Par conséquent, une coopération régionale s’impose comme une nécessité vis-à-vis d’un groupe d’une violence extrême qui veut instaurer un califat dans l’ancien royaume de Kanem-Bornou. Seule celle-ci, appuyée par la logistique de grandes puissances, peut avoir une efficacité puisque les seules actions nationales ne sont plus à la mesure de la lutte contre Boko Haram.

Les élections présidentielles et législatives nigérianes vont se tenir dans moins de quinze jours. L’issue du scrutin peut-elle avoir une incidence sur la lutte contre Boko Haram ?

En inversant un peu la question, l’action menée par Boko Haram s’inscrit dans le jeu des futures élections présidentielles. Boko Haram veut interdire la possibilité d’élections présidentielles par la non sécurité de l’Etat de Borno. Mais, d’un autre côté, Boko Haram est aussi utilisé par certains hommes politiques du Nord Nigeria pour montrer l’impuissance de Goodluck Jonathan, l’actuel président. Il y a donc actuellement une rivalité très forte entre les deux principaux candidats à ces nouvelles élections que sont Muhammadu Buhari (originaire du Nord) et Goodluck Jonathan (originaire du Sud), en sachant que jusqu’à présent, il y avait une règle d’alternance entre le Nord et le Sud à la tête de l’Etat fédéral. Boko Haram utilise ainsi le contexte actuel pour renforcer sa capacité de nuisance et, inversement, les élections seront une réponse politique qui permettront que ce soit un homme originaire du Nord ou du Sud d’agir dans un contexte qui ne sera pas lié à des élections.

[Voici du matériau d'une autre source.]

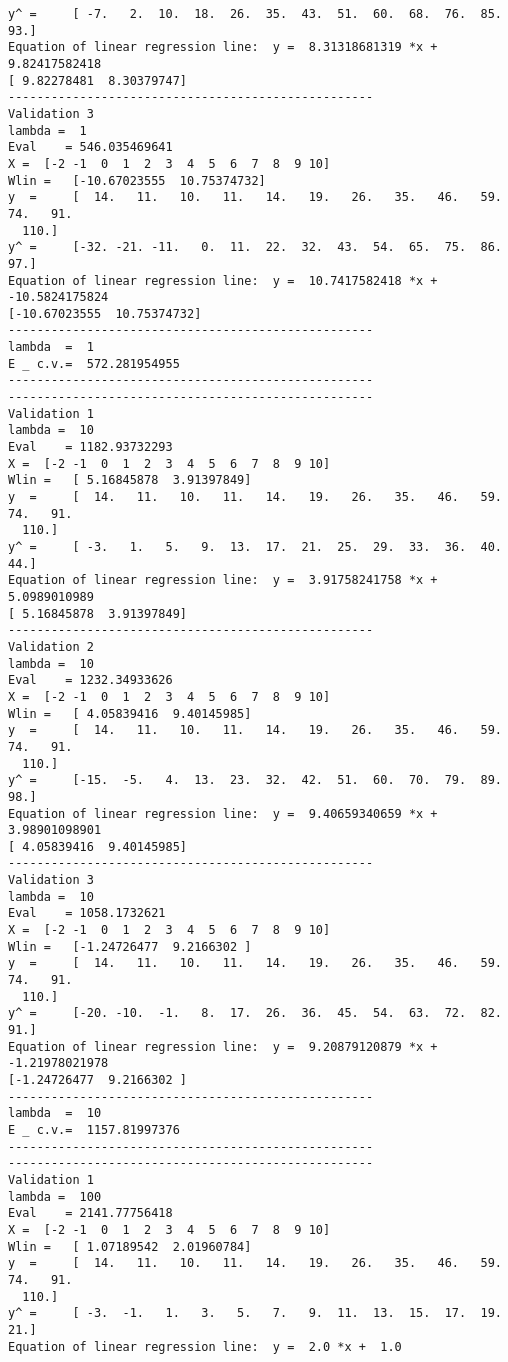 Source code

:\documentclass{article}
\begin{document}
\begin{lstlisting}[breaklines=true,basicstyle=\small]
y^ =	 [ -7.   2.  10.  18.  26.  35.  43.  51.  60.  68.  76.  85.  93.]
Equation of linear regression line:  y =  8.31318681319 *x +  9.82417582418
[ 9.82278481  8.30379747]
---------------------------------------------------
Validation 3
lambda =  1
Eval	= 546.035469641
X =	 [-2 -1  0  1  2  3  4  5  6  7  8  9 10]
Wlin =	 [-10.67023555  10.75374732]
y  =	 [  14.   11.   10.   11.   14.   19.   26.   35.   46.   59.   74.   91.
  110.]
y^ =	 [-32. -21. -11.   0.  11.  22.  32.  43.  54.  65.  75.  86.  97.]
Equation of linear regression line:  y =  10.7417582418 *x +  -10.5824175824
[-10.67023555  10.75374732]
---------------------------------------------------
lambda  =  1
E _ c.v.=  572.281954955
---------------------------------------------------
---------------------------------------------------
Validation 1
lambda =  10
Eval	= 1182.93732293
X =	 [-2 -1  0  1  2  3  4  5  6  7  8  9 10]
Wlin =	 [ 5.16845878  3.91397849]
y  =	 [  14.   11.   10.   11.   14.   19.   26.   35.   46.   59.   74.   91.
  110.]
y^ =	 [ -3.   1.   5.   9.  13.  17.  21.  25.  29.  33.  36.  40.  44.]
Equation of linear regression line:  y =  3.91758241758 *x +  5.0989010989
[ 5.16845878  3.91397849]
---------------------------------------------------
Validation 2
lambda =  10
Eval	= 1232.34933626
X =	 [-2 -1  0  1  2  3  4  5  6  7  8  9 10]
Wlin =	 [ 4.05839416  9.40145985]
y  =	 [  14.   11.   10.   11.   14.   19.   26.   35.   46.   59.   74.   91.
  110.]
y^ =	 [-15.  -5.   4.  13.  23.  32.  42.  51.  60.  70.  79.  89.  98.]
Equation of linear regression line:  y =  9.40659340659 *x +  3.98901098901
[ 4.05839416  9.40145985]
---------------------------------------------------
Validation 3
lambda =  10
Eval	= 1058.1732621
X =	 [-2 -1  0  1  2  3  4  5  6  7  8  9 10]
Wlin =	 [-1.24726477  9.2166302 ]
y  =	 [  14.   11.   10.   11.   14.   19.   26.   35.   46.   59.   74.   91.
  110.]
y^ =	 [-20. -10.  -1.   8.  17.  26.  36.  45.  54.  63.  72.  82.  91.]
Equation of linear regression line:  y =  9.20879120879 *x +  -1.21978021978
[-1.24726477  9.2166302 ]
---------------------------------------------------
lambda  =  10
E _ c.v.=  1157.81997376
---------------------------------------------------
---------------------------------------------------
Validation 1
lambda =  100
Eval	= 2141.77756418
X =	 [-2 -1  0  1  2  3  4  5  6  7  8  9 10]
Wlin =	 [ 1.07189542  2.01960784]
y  =	 [  14.   11.   10.   11.   14.   19.   26.   35.   46.   59.   74.   91.
  110.]
y^ =	 [ -3.  -1.   1.   3.   5.   7.   9.  11.  13.  15.  17.  19.  21.]
Equation of linear regression line:  y =  2.0 *x +  1.0

\end{lstlisting}
\end{document}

Néanmoins, d’un point de vue ethno-régional, ces élections devraient plutôt donner une nouvelle fois la victoire à Goodluck Jonathan, qui devrait normalement bénéficier des voix des Ibos et des Yorubas. L’insécurité dans les Etats du Nord peut conduire à une forte abstention, lors des élections du 14 février, défavorable à Buhari. Ceci étant, il est évident que la manière dont se dérouleront les élections et leurs résultats auront un impact sur le groupe djihadiste. En tout cas, elles soulèvent des inquiétudes sur leur transparence et leur légitimité.